# is it legal to keep common uk toads



## cai508 (Jul 17, 2009)

can you tell me if it is legal to keep common toads please


----------



## cai508 (Jul 17, 2009)

i really need to know, pleeeease


----------



## gaz0123 (Aug 19, 2008)

why would u want to or are u already keeping them


----------



## cai508 (Jul 17, 2009)

i have had 3 really small ones for about a week, i feed them on little bugs in the garden, but i dnt know if they are legal to keep


----------



## Captainmatt29 (Feb 28, 2009)

I have a few, i told the council and they seemed fine with it.

They are rare here so will be breeding them next year they came fromm hull lol

they love morioworms and mealies


----------



## knighty (Feb 27, 2008)

yes it is legal however it is very hard to provide them with good husbandary in captivity, and are better suited to being left to roam in the garden.

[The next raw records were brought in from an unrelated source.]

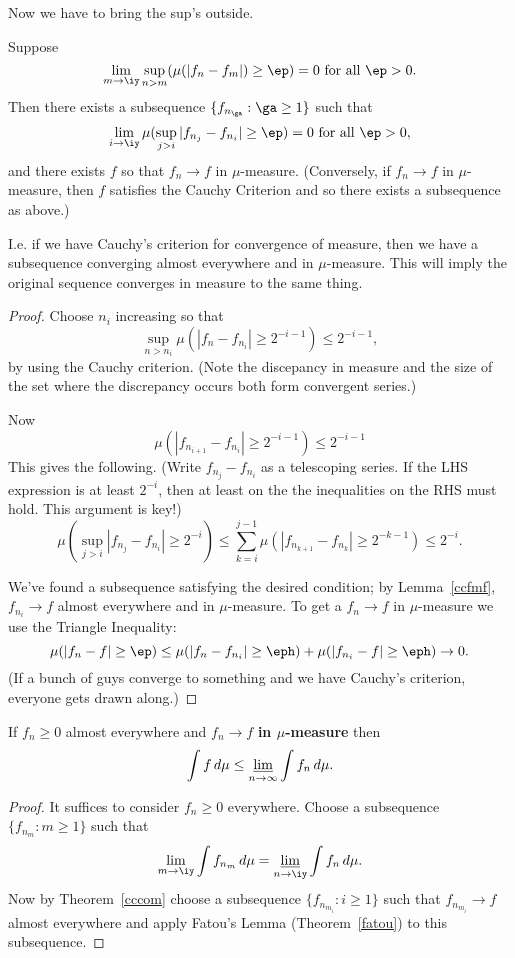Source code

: Now we have to bring the sup's outside.
\begin{lem}\label{cccom}
Suppose 
\[
\lim_{m\to \iy}\sup_{n>m} (\mu(|f_n-f_m|)\ge \ep)=0\text{ for all }\ep>0.
\]
Then there exists a subsequence $\{f_{n_{\ga}}:\ga\ge 1\}$ such that
\[
\lim_{i\to \iy} \mu(\sup_{j>i} |f_{n_j}-f_{n_i}|\ge \ep)= 0\text{ for all }\ep>0,
\]
and there exists $f$ so that $f_n\to f$ in $\mu$-measure. (Conversely, if $f_n\to f$ in $\mu$-measure, then $f$ satisfies the Cauchy Criterion and so there exists a subsequence as above.)
\end{lem}
I.e. if we have Cauchy's criterion for convergence of measure, then we have a subsequence converging almost everywhere and in $\mu$-measure. This will imply the original sequence converges in measure to the same thing.
\begin{proof}
Choose $n_i$ increasing so that 
\[
\sup_{n>n_i} \mu( |f_n-f_{n_i}|\ge 2^{-i-1})\le 2^{-i-1},
\]
by using the Cauchy criterion. (Note the discepancy in measure and the size of the set where the discrepancy occurs both form convergent series.)

Now
\[
\mu(|f_{n_{i+1}}-f_{n_i}|\ge 2^{-i-1})\le 2^{-i-1}
\]
This gives the following. 
(Write $f_{n_j}-f_{n_i}$ as a telescoping series. If the LHS expression is at least $2^{-i}$, then at least on the the inequalities on the RHS must hold. This argument is key!)
\[
\mu(\sup_{j>i} |f_{n_j}-f_{n_i}|\ge 2^{-i})
\le \sum_{k=i}^{j-1}\mu(|f_{n_{k+1}}-f_{n_k}|\ge 2^{-k-1})\le 2^{-i}.
\]

We've found a subsequence satisfying the desired condition; by Lemma~\ref{ccfmf}, $f_{n_i}\to f$ almost everywhere and in $\mu$-measure. To get a $f_n\to f$ in $\mu$-measure we use the Triangle Inequality:
\[
\mu(|f_n-f|\ge \ep) \le \mu(|f_n-f_{n_i}|\ge \eph)+\mu(|f_{n_i}-f|\ge \eph)\to 0.
\]
(If a bunch of guys converge to something and we have Cauchy's criterion, everyone gets drawn along.)
\end{proof}

\begin{thm}[Fatou, v.2]
If $f_n\ge 0$ almost everywhere and $f_n\to f$ \textbf{in $\mu$-measure} then
\[
\int f\,d\mu\le \varliminf_{n\to \infty} \int f_n\,d\mu.
\]
\end{thm}
\begin{proof}
It suffices to consider $f_n\ge 0$ everywhere. Choose a subsequence $\{f_{n_m}:m\ge 1\}$ such that 
\[
\lim_{m\to \iy} \int f_{n_m}\,d\mu=\varliminf_{n\to \iy}\int f_n\,d\mu.
\]
Now by Theorem~\ref{cccom} choose a subsequence $\{f_{n_{m_i}}:i\ge 1\}$ such that $f_{n_{m_i}}\to f$ almost everywhere
 and apply Fatou's Lemma (Theorem~\ref{fatou}) to this subsequence.
\end{proof}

If you are going to keep them They need to be kept quiet cool (cant stress that enough, high temps will kill them) require alot of space, a fesh source of water, good ventilation and a good supplymented diet.

as far as amphibians of theuk go the onlyu ones i know that you are deffo not allowed to collect and keep are great crested newts.

ICUN report

IUCN Red List (version 2009.1) - Bufo bufo (Common Toad)


----------



## cai508 (Jul 17, 2009)

does anyone know if fire bellyd toads will be easyer to keep than common toads because i am interesten in buying some


----------



## Captainmatt29 (Feb 28, 2009)

knighty said:


> yes it is legal however it is very hard to provide them with good husbandary in captivity, and are better suited to being left to roam in the garden.
> 
> If you are going to keep them They need to be kept quiet cool (cant stress that enough, high temps will kill them) require alot of space, a fesh source of water, good ventilation and a good supplymented diet.
> 
> ...


This is absolutely correct, our toads have fresh water and food along with eco earth as a substrate which they like to burrow into.

They are hard to care for when it comes to the young because they get bullied so make sure they are all of a similar size.


----------



## Captainmatt29 (Feb 28, 2009)

cai508 said:


> does anyone know if fire bellyd toads will be easyer to keep than common toads because i am interesten in buying some


firebellied toads are fairly easy to look after but there care isnt much different to be honest.


----------



## snowgoose (May 5, 2009)

Yes, as stated _Bufo bufo _are legal to keep in captivity. However they are protected from sale under Shedule 5 of the Wildlife and Countryside act 1981, as ammended.


----------



## knighty (Feb 27, 2008)

messengermatt said:


> firebellied toads are fairly easy to look after but there care isnt much different to be honest.


there care is different. they need a more aquatic set up, higher temps and humidity and smaller foods. uk toads are not very aquatic but FBTs will spend most of there time in the water, which will need to idealy be filtered. i have kept these in the past and they are great amphibians. 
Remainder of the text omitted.